Increased expression of Deleted in Malignant Brain Tumors (DMBT1) gene in advanced precancerous gastric lesions in three ethnic populations: effect of modulation on mouse mucous metaplasia in response to H. pylori infection

Helicobacter pylori infection triggers a cascade of inflammatory stages that may lead to the appearance of non-atrophic gastritis, multifocal atrophic gastritis, intestinal metaplasia, dysplasia, and cancer. Deleted in malignant brain tumors 1 (DMBT1) belongs to the group of secreted scavenger receptor cysteine-rich proteins and is considered to be involved in host defense by binding to pathogens. Recent studies have shown that DMBT1 expression is up-regulated in areas of intestinal metaplasia and in gastric tumors. Here, we examined the role of DMBT1 in the development of inflammatory response and gastric precancerous lesions in Caucasian, African American and Hispanic populations as well as in a mouse model. We found that mucosal DMBT1 expression is significantly increased in individuals with more advanced gastric precancerous lesions. We also show that H. pylori infection of Dmbt1-/- mice results in enhanced gastric inflammation and the development of mucous metaplasia that is accompanied by increased cell proliferative rates and reduced IL-33 expression levels in the inflamed mucosa.

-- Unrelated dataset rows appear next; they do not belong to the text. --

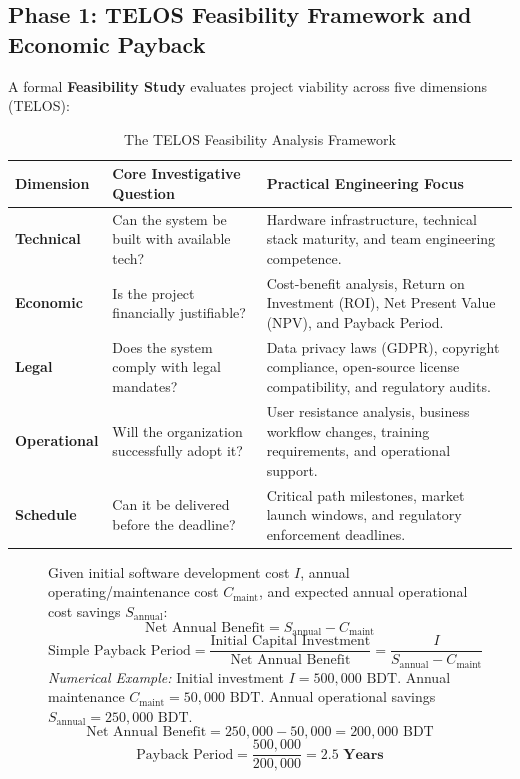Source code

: \subsection{Phase 1: TELOS Feasibility Framework and Economic Payback}
A formal \textbf{Feasibility Study} evaluates project viability across five dimensions (TELOS):
\begin{table}[htbp]
\centering
\small
\caption{The TELOS Feasibility Analysis Framework}
\label{tab:telos_framework}
\begin{tabularx}{\textwidth}{l p{4.5cm} X}
\toprule
\textbf{Dimension} & \textbf{Core Investigative Question} & \textbf{Practical Engineering Focus} \\
\midrule
\textbf{Technical} & Can the system be built with available tech? & Hardware infrastructure, technical stack maturity, and team engineering competence. \\
\textbf{Economic} & Is the project financially justifiable? & Cost-benefit analysis, Return on Investment (ROI), Net Present Value (NPV), and Payback Period. \\
\textbf{Legal} & Does the system comply with legal mandates? & Data privacy laws (GDPR), copyright compliance, open-source license compatibility, and regulatory audits. \\
\textbf{Operational} & Will the organization successfully adopt it? & User resistance analysis, business workflow changes, training requirements, and operational support. \\
\textbf{Schedule} & Can it be delivered before the deadline? & Critical path milestones, market launch windows, and regulatory enforcement deadlines. \\
\bottomrule
\end{tabularx}
\end{table}

\begin{figure}[htbp]
\centering
\begin{tcolorbox}[colback=codebg, colframe=primary, title=\textbf{Economic Payback Period Formulation}]
Given initial software development cost $I$, annual operating/maintenance cost $C_{\text{maint}}$, and expected annual operational cost savings $S_{\text{annual}}$:
\begin{equation}
\text{Net Annual Benefit} = S_{\text{annual}} - C_{\text{maint}}
\end{equation}
\begin{equation}
\boxed{\text{Simple Payback Period} = \frac{\text{Initial Capital Investment}}{\text{Net Annual Benefit}} = \frac{I}{S_{\text{annual}} - C_{\text{maint}}}}
\end{equation}
\textit{Numerical Example:} Initial investment $I = 500,000\text{ BDT}$. Annual maintenance $C_{\text{maint}} = 50,000\text{ BDT}$. Annual operational savings $S_{\text{annual}} = 250,000\text{ BDT}$.
\[
\text{Net Annual Benefit} = 250,000 - 50,000 = 200,000\text{ BDT}
\]
\[
\text{Payback Period} = \frac{500,000}{200,000} = \mathbf{2.5\text{ Years}}
\]
\end{tcolorbox}
\end{figure}

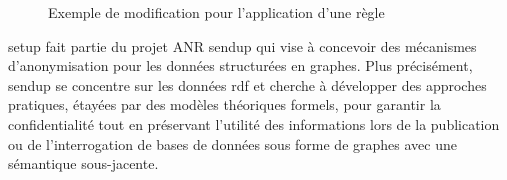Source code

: \begin{figure}[htb]
    \centering
    \vspace{-5em}
    \caption{Exemple de modification pour l'application d'une règle}
    \label{fig:app_rule}
\end{figure}


\gls{setup} fait partie du projet ANR \gls{sendup} \cite{ReSEauxNumeriquesDonnees,SENDUPSEmanticNetwork} qui vise à concevoir des mécanismes d'anonymisation pour les données structurées en graphes.
Plus précisément, \gls{sendup} se concentre sur les données \gls{rdf} et cherche à développer des approches pratiques, étayées par des modèles théoriques formels, pour garantir la confidentialité tout en préservant l'utilité des informations lors de la publication ou de l'interrogation de bases de données sous forme de graphes avec une sémantique sous-jacente.

\FloatBarrier
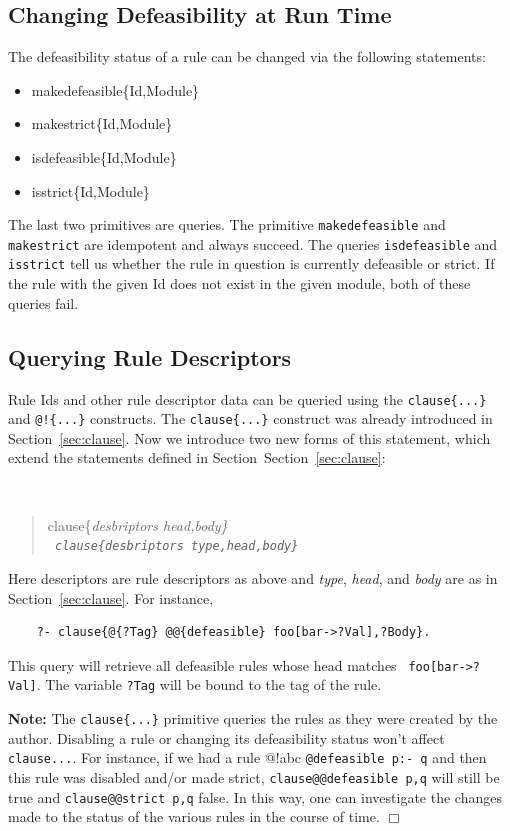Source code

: \documentclass[11pt]{article}
\begin{document}
\subsection{Changing Defeasibility at Run Time}
The defeasibility status of a rule can be changed via the following
statements:
\begin{itemize}
\item  makedefeasible\{Id,Module\}
\item  makestrict\{Id,Module\}
\item  isdefeasible\{Id,Module\}
\item  isstrict\{Id,Module\}
\end{itemize}
The last two primitives are queries. The primitive \texttt{makedefeasible}
and \texttt{makestrict} are idempotent and always succeed. The queries
\texttt{isdefeasible} and \texttt{isstrict} tell us whether the rule in
question is currently defeasible or strict.    
If the rule with the given Id does not exist in the given module, both of
these queries fail.

\subsection{Querying Rule Descriptors}
Rule Ids and other rule descriptor
data can be queried using the  \texttt{clause\{...\}}
and \texttt{@!\{...\}} constructs. The  \texttt{clause\{...\}}
construct was already
introduced in Section~\ref{sec:clause}. Now we introduce two new forms of this
statement, which extend the statements
defined in Section~Section~\ref{sec:clause}:
{\tt
\begin{quote}
clause\{\it{desbriptors head,body}\}\\
\tt
clause\{\it{desbriptors type,head,body}\}
\end{quote}
}
Here descriptors are rule descriptors as above and
\emph{type}, \emph{head}, and \emph{body} are as in
Section~\ref{sec:clause}. 
For instance,
\begin{verbatim}
    ?- clause{@{?Tag} @@{defeasible} foo[bar->?Val],?Body}.
\end{verbatim}
This query will retrieve all defeasible rules whose head matches {\tt
  foo[bar->?Val]}. The variable \texttt{?Tag} will be bound to the tag of
the rule. 

\noindent
\textbf{Note:} The \texttt{clause\{...\}} primitive queries the rules as
they were created by the author. Disabling a rule or changing its
defeasibility status won't affect \texttt{clause{...}}.
For instance, if we had a
rule @!{abc} \texttt{@{defeasible} p:- q}
and then this rule was disabled and/or
made strict, \texttt{clause{@@{defeasible} p,q}}
will still be true and
\texttt{clause{@@{strict} p,q}} 
false. In this way, one can investigate the changes
made to the status of the various rules in the course of time.   
\hfill $\Box$
\end{document}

Taken together, our data suggest that DMBT1 may be mediating mucosal protection that may reduce the risk of developing gastric precancerous lesions in response to H. pylori infection Microarray from gastric tissues of Hispanic individuals with different stages of gastritis (MAG, IM and dysplasia) were analyzed to determine gene sets associated with stage of gastritis. The study was validated by real-time PCR in 3 different ethnic groups (African Americans, Caucasian and Hispanic) and the role of the identified gene was determined in mouse models (C57Bl/6) of H. pylori infection. Please note that the RT-PCR data is not included in the records.